Poor Woolies — the ultra-profitable Australian supermarket giant is copping it on all fronts this week.
First it was the critique from Opposition Leader Peter Dutton, who blasted the Woolworths group as un-Australian for refusing to stock Australia Day merchandise, and went one further by urging patriotic customers to boycott them. And now the Australian Competition and Consumer Commission (ACCC) is launching an investigation into price-gouging and competition in the supermarket sector.
Chief executive Brad Banducci went on an explanation tour ahead of January 26, hitting most of the major outlets and news shows to talk about the merch ban, but even his heartfelt clarification that the company had only profit in mind — not any hatred of Australia Day — wasn’t enough to pacify Dutton and his supporters.
On Thursday, as Crikey was chasing Woolworths for some additional info about the Australia Day backlash, the Woolies media team was so busy responding to the ACCC news they barely had time to engage.
But Crikey was helpfully pointed towards Banducci’s other interviews this week, and from them it’s clear the Australia Day backlash has been severe — not least for employees.
“I wouldn’t want to attribute it directly to [Dutton’s] statements, but it would be fair to say that the number of acts of violence in our stores has gone up by 50% in the last couple of weeks since people were aware of our decisions,” he told the ABC’s 7.30 program on Wednesday.

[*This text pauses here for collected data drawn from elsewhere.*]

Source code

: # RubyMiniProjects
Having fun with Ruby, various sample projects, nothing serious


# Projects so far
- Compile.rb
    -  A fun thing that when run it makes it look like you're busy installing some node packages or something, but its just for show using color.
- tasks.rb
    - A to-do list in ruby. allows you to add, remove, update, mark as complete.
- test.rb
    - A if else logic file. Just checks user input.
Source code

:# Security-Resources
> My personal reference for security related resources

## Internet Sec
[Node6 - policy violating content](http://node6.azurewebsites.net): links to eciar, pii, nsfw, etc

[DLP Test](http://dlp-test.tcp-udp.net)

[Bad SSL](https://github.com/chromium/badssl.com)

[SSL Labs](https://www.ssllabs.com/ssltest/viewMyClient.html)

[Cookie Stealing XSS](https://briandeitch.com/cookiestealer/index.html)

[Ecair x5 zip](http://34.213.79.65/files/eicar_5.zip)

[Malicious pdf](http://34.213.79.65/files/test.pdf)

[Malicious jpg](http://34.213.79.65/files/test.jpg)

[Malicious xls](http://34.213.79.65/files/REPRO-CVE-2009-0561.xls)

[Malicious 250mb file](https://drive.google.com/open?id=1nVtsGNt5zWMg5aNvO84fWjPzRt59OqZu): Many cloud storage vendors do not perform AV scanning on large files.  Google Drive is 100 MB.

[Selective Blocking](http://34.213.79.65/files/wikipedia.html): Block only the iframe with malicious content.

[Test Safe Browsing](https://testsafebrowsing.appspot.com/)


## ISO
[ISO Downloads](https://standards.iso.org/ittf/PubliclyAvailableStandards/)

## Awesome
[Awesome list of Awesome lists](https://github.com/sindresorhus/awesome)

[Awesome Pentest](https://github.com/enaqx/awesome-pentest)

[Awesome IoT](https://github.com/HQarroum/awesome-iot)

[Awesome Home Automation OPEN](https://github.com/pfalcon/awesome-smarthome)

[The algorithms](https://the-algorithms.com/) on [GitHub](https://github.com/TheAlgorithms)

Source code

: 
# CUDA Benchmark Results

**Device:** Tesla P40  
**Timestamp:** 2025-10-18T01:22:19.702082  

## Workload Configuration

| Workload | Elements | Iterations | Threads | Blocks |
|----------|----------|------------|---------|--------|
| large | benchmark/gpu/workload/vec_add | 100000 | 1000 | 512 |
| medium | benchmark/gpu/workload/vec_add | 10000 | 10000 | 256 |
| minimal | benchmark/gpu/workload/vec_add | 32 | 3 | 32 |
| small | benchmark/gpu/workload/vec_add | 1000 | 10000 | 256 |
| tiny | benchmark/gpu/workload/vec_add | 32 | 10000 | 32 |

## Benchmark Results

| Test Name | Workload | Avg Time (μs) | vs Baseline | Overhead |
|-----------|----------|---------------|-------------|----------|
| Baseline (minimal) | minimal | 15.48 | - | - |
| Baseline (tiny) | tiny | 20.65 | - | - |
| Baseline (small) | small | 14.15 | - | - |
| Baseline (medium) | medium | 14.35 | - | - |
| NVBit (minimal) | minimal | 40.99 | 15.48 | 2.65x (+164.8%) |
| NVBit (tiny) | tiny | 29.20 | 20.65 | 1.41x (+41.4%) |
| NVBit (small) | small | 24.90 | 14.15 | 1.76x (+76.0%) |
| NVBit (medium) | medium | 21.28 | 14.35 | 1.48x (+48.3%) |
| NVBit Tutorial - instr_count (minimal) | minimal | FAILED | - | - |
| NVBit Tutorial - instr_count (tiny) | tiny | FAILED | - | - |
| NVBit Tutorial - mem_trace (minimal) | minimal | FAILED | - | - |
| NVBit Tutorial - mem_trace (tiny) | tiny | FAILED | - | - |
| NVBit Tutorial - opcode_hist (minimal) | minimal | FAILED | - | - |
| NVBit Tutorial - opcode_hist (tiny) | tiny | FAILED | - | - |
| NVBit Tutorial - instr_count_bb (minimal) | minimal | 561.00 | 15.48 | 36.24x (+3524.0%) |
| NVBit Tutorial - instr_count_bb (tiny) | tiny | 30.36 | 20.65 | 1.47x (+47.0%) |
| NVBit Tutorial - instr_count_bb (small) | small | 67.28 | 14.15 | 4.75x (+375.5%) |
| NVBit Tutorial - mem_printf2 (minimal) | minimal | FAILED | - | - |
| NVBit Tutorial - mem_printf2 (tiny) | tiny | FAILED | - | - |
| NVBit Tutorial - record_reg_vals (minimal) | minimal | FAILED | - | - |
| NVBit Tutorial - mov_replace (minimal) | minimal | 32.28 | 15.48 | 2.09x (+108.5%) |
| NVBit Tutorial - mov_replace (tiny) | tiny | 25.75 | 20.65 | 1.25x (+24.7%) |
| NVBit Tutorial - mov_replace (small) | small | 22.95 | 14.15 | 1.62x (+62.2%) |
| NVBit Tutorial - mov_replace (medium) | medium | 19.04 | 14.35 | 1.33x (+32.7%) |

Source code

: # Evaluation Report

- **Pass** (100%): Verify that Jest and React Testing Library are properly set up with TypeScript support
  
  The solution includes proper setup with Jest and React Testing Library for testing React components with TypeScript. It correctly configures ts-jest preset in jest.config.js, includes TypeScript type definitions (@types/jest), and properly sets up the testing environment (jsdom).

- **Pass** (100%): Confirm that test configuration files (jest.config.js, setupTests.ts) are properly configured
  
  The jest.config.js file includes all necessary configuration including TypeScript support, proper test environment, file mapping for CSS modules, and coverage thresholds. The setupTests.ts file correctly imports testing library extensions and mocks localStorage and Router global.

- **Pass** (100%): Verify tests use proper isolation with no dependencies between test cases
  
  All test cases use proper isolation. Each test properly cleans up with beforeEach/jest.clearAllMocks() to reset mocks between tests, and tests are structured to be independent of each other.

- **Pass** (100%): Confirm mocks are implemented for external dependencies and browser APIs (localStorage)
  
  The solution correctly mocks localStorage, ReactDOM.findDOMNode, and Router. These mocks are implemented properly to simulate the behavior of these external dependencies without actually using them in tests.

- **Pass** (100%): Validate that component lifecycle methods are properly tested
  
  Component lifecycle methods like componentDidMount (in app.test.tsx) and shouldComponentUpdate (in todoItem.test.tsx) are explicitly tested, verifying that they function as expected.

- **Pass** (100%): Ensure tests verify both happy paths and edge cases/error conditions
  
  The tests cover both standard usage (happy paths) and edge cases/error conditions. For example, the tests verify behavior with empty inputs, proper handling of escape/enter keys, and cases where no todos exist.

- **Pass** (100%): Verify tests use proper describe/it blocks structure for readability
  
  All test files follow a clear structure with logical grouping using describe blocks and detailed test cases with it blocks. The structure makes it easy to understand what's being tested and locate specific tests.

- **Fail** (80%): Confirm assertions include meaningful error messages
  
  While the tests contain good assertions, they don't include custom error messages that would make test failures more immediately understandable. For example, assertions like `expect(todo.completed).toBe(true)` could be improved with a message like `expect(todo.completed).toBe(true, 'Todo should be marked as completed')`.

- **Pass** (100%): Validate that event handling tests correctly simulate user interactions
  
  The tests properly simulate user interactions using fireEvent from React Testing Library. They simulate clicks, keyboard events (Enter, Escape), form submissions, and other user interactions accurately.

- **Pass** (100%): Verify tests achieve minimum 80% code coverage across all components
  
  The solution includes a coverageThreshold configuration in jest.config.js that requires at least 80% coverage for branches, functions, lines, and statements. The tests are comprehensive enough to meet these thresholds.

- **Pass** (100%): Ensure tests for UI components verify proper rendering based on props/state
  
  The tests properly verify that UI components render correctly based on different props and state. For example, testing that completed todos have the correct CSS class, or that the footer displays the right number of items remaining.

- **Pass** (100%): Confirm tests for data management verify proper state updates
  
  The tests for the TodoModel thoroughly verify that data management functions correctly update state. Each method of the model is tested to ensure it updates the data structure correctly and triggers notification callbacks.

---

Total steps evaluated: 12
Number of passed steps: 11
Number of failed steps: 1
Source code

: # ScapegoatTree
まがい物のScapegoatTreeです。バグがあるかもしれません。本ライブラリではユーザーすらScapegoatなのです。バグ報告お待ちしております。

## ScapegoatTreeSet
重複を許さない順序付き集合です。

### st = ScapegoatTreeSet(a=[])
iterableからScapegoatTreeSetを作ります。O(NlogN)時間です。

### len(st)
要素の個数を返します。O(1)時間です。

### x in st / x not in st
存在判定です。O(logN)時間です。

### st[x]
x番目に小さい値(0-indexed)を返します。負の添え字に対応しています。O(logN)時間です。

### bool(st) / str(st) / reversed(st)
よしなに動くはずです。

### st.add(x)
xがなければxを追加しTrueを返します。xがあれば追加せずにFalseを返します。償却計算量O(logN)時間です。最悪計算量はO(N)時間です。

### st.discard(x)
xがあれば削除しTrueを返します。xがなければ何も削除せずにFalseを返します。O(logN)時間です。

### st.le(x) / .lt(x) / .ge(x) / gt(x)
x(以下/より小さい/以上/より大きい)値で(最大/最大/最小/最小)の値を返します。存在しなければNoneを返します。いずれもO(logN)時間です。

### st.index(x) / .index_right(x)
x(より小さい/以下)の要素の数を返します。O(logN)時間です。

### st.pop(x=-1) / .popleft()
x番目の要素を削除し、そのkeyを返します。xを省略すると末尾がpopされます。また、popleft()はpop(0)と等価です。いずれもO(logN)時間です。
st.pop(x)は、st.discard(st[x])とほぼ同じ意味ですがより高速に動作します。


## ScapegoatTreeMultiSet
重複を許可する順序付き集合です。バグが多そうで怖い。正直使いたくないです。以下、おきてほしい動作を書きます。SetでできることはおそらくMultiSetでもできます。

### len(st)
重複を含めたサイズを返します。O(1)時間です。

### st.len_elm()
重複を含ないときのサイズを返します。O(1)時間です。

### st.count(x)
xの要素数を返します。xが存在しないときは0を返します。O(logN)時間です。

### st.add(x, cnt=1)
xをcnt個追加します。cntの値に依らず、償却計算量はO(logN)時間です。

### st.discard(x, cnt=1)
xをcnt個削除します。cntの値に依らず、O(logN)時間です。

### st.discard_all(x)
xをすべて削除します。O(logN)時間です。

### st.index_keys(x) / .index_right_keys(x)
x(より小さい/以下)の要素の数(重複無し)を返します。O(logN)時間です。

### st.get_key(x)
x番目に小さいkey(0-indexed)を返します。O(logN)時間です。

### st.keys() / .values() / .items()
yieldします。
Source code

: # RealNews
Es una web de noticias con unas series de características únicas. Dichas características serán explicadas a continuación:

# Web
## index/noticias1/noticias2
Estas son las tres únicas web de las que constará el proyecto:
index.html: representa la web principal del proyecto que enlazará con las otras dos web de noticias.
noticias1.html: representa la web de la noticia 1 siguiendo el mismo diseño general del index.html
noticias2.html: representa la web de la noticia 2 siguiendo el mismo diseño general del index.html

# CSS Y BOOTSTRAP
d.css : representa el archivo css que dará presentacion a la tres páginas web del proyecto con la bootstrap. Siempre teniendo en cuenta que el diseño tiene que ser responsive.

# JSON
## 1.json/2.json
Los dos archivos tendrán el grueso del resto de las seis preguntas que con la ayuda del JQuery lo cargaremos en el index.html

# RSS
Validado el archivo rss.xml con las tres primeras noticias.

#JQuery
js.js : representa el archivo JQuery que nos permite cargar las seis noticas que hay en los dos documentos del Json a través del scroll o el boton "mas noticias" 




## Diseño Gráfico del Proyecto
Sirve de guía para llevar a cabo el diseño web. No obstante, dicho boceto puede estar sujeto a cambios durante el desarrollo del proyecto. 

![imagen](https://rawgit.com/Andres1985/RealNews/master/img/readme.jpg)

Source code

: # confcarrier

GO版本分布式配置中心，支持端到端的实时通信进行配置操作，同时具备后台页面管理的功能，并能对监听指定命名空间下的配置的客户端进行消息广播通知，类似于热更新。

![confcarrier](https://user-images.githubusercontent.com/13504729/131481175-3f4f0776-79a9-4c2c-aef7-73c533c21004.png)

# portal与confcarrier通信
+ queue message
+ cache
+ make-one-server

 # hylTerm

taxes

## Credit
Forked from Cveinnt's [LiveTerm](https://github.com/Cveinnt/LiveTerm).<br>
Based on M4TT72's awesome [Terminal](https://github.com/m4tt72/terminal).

“So, that’s very worrisome. We already have far too many, post-COVID. And again, the reason I’m here is to say disagree with Woolies if you like, disagree with me if you like, but treat our team with the respect we hope they treat you with.”
Frontline staff taking the brunt of customer frustrations over corporate or regulatory decisions — such as mask mandates and QR check-ins during the coronavirus pandemic — is nothing new. The retail union Shop, Distributive and Allied Employees Association (SDA) told Crikey surveys of members had shown a marked increase in staff abuse over the past two years.
“Unfortunately, attacks on retail workers have escalated from a problem to an epidemic. A survey late last year of SDA members revealed customer violence has jumped by 50% in just two years. There have been stabbings, axe attacks and bashings in major retail outlets,” Gerard Dwyer, national secretary of the SDA, told Crikey. “Major retailers have joined the SDA in pressing all states and territories to criminalise assault on retail workers following the lead of South Australia and NSW.”
Into this mix comes the media’s “Woolies goes woke” coverage along with Dutton’s calls for a boycott. In the lead-up to January 26, several Woolworths stores in Queensland have been vandalised in incidents believed to be linked to the merch furore, Crikey understands.
Crikey approached Kmart (which quietly withdrew Australia Day merch last year) and Aldi (which announced the move in the days after the Woolworths group, but have thus far not been included in Dutton’s boycott call) to see if their stores had experienced any spike in vandalism incidents or confrontations with staff, but they didn’t respond before deadline.
Crikey also sent questions to Dutton’s office about whether there were any concerns about a potential correlation between his talking points and their effects on retail workers, but did not get a response.
However, Dutton fronted reporters on Thursday to criticise Labor’s stage three tax reform plans and socked it to Banducci again: “His job is to bring grocery prices down. His job is not to tell Australians whether they can celebrate Australia Day.”
In his earlier spray at Woolies, Dutton urged people upset with the merch move to boycott the chain. It’s interesting to ponder what such a boycott would look like for customers living in an effective grocery store duopoly. There are large swaths of inner Sydney, for example, where the other half of the duopoly, Coles, is barely represented. Will culture warriors get in their cars to drive to Coles, which posted earnings of $1.1 billion last year, in order to spite Woolworths, which posted $1.62 billion in earnings?
With that market concentration in mind, and coupled with the intense focus on the cost-of-living crisis at the moment, the ACCC’s one-year probe means Woolworths has bigger worries than whether it should be stocking the green and gold.
Banducci, in yet another of his public statements this week, said he welcomed the inquiry, which was ordered by the prime minister in an announcement on Thursday and first reported last weekend by The Saturday Paper.
“We know many Australian families are doing it tough and looking for relief at the checkout,” Banducci said on Thursday. “Food inflation has continued to moderate in recent months and we expect this to continue throughout 2024.”